To prevail in a bid protest, a plaintiff must demonstrate: 1) that the procurement decision “lacked a rational basis”; or 2) “a clear and prejudicial violation of applicable statutes or regulations.” Impresa, 238 F.3d at 1332-33 (citations omitted). “When a challenge is brought on the first ground, the test is ‘whether the contracting agency provided a coherent and reasonable explanation of its exercise of discretion, and the [protestor] . . . bears a heavy burden of showing that the award decision had no rational basis.’” Banknote, 365 F.3d at 1351 (quoting Impresa, 238 F.3d at 1332-33); accord Axiom, 564 F.3d at 1381. The rational basis standard requires the agency’s decision to have “considered the relevant factors” and to be “within the bounds of reasoned decision making.” Baltimore Gas & Elec. Co. v. Natural Res. Def. Council, Inc., 462 U.S. 87, 105 (1983). When a protestor challenges a decision as arbitrary and capricious, the Court is “highly deferential” to the agency’s action. Advanced Data Concepts, Inc. v. United States, 216 F.3d 1054, 1058 (Fed. Cir. 2000). “The court must especially defer to the agency's technical evaluations, past performance ratings, and other ‘minutiae of the procurement process . . . which involve discretionary determinations of procurement officials.’” J.C.N. Const., Inc. v. United States, 107 Fed. Cl. 503, 510 (2012) (citing E.W. Bliss Co. v. United States, 77 F.3d 445, 449 (Fed. Cir. 1996)). When the Court finds a reasonable basis for an agency’s action, it “stay[s] its hand even though it might, as an original proposition, have reached a different conclusion as to the proper administration and application of the procurement regulations.” Honeywell, Inc. v. United States, 870 F.2d 644, 648 (Fed. Cir. 1989); see also Bowman Transp., Inc., v. Arkansas-Best Freight Sys., Inc., 419 U.S. 281, 285-86 (1974).

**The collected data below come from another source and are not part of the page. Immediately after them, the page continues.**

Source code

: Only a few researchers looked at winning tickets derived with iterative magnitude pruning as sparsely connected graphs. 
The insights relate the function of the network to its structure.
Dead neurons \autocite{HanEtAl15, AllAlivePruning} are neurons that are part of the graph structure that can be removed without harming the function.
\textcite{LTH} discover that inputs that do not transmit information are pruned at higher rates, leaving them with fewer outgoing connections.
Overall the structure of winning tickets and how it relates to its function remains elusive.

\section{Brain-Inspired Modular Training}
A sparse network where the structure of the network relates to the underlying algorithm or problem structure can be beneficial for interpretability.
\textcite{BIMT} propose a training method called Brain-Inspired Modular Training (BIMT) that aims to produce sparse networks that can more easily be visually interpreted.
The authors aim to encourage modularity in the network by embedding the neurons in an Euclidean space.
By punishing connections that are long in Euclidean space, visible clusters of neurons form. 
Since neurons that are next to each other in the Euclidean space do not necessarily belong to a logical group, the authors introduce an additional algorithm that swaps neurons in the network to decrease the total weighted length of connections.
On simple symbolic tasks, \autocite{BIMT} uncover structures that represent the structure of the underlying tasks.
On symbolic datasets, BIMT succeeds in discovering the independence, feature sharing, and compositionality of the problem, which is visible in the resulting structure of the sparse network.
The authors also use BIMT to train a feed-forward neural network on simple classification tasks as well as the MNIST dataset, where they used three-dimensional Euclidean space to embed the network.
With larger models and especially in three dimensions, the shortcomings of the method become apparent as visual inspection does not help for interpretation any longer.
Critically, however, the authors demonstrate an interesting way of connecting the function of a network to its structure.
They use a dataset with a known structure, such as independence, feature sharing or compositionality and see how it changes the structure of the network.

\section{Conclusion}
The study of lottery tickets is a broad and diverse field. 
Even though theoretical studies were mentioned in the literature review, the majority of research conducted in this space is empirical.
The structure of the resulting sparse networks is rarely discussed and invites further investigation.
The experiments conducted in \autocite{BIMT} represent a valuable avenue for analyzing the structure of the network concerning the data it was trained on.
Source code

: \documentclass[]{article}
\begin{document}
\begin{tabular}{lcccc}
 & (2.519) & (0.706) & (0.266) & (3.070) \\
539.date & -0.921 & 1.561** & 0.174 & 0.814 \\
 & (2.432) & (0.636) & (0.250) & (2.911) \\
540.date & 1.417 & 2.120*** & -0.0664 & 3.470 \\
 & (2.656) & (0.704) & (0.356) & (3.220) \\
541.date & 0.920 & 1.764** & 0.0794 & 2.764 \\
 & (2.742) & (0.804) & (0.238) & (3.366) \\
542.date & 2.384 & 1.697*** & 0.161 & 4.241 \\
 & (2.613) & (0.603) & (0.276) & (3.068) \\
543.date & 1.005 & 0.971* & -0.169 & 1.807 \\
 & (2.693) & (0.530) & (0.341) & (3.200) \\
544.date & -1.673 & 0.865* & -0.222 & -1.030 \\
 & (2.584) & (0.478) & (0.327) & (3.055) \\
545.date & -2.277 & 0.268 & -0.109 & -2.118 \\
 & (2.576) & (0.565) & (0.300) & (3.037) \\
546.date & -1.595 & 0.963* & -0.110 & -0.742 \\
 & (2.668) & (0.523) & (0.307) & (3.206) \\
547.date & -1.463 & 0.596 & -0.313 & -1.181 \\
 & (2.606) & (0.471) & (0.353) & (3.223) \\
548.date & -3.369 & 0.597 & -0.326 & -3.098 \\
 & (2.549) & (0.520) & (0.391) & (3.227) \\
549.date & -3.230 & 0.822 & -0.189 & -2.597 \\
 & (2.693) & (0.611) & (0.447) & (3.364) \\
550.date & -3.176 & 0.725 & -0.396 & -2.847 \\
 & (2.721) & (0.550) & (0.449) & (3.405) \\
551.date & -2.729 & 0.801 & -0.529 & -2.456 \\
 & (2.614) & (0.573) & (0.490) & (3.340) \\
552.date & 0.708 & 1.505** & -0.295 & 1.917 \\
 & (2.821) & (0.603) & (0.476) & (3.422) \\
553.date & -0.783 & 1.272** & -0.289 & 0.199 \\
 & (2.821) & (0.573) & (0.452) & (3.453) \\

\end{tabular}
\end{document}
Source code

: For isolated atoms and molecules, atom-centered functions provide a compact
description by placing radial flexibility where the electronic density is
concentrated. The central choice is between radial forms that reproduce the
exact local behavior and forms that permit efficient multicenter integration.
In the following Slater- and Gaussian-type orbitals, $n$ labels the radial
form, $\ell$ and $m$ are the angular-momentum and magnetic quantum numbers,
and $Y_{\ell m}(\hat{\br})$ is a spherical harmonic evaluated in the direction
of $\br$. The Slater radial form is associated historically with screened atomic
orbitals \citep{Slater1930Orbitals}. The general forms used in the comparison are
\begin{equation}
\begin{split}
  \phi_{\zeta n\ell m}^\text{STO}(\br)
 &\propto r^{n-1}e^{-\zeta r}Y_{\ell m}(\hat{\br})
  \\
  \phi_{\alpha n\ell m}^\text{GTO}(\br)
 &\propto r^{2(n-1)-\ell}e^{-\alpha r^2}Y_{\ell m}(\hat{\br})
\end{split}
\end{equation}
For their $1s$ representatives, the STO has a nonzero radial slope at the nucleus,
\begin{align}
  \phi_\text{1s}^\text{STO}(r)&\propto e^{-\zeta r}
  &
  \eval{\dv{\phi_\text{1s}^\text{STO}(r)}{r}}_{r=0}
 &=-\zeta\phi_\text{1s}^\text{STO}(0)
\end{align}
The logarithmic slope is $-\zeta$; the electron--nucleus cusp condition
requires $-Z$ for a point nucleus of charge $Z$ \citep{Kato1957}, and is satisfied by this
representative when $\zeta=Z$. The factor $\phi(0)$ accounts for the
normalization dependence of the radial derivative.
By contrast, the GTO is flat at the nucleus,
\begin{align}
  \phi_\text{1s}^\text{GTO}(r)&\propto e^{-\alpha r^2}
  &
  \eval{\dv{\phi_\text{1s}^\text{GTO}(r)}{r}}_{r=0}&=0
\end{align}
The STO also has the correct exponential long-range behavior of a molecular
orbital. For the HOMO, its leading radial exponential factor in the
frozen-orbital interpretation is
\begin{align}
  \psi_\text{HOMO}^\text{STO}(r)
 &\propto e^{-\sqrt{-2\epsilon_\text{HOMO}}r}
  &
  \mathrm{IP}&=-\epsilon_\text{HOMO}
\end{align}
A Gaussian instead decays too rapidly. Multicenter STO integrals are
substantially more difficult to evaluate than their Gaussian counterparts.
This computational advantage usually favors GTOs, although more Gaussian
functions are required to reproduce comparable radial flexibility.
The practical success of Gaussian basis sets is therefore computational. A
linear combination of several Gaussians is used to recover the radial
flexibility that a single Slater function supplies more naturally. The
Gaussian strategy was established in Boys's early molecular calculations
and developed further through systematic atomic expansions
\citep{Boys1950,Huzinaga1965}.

Indeed, because “contracting officers are entitled to exercise discretion upon a broad range of issues confronting them in the procurement process, [] procurement decisions are subject to a highly deferential rational basis review.” Id. (quotation marks and citations omitted). To prevail in a bid protest, “a protestor must show a significant, prejudicial error in the procurement process.” WellPoint Mil. Care Corp. v. United States, 953 F.3d 1373, 1377 (Fed. Cir. 2020).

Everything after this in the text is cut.